● **THE RECORDS**:
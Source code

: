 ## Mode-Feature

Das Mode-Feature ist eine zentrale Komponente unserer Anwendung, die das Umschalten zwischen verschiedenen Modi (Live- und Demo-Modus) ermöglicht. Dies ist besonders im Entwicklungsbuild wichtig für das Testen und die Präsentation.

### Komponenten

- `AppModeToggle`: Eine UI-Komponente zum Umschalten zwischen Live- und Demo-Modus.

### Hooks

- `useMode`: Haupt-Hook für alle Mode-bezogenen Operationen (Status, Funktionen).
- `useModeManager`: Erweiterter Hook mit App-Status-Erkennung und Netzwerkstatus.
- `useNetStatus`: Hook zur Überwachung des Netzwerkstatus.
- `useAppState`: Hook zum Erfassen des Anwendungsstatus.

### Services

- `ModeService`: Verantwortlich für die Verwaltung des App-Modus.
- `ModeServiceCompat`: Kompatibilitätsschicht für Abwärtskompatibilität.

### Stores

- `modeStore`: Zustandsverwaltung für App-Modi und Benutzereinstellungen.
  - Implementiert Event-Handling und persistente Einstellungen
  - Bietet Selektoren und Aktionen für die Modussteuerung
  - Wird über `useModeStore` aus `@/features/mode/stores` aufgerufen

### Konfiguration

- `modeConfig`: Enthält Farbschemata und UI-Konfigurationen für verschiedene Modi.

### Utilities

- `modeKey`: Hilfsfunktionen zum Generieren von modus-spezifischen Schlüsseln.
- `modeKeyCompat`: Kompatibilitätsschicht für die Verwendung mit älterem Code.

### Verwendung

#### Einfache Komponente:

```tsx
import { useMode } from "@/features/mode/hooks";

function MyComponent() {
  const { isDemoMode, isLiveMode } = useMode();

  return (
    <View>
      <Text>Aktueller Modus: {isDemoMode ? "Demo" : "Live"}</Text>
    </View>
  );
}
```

● **TRY IT**:
Scan the material above for the string "zwischen" and copy every line that has it.

● **ANSWER SPACE**:
Das Mode-Feature ist eine zentrale Komponente unserer Anwendung, die das Umschalten zwischen verschiedenen Modi (Live- und Demo-Modus) ermöglicht. Dies ist besonders im Entwicklungsbuild wichtig für das Testen und die Präsentation.
- `AppModeToggle`: Eine UI-Komponente zum Umschalten zwischen Live- und Demo-Modus.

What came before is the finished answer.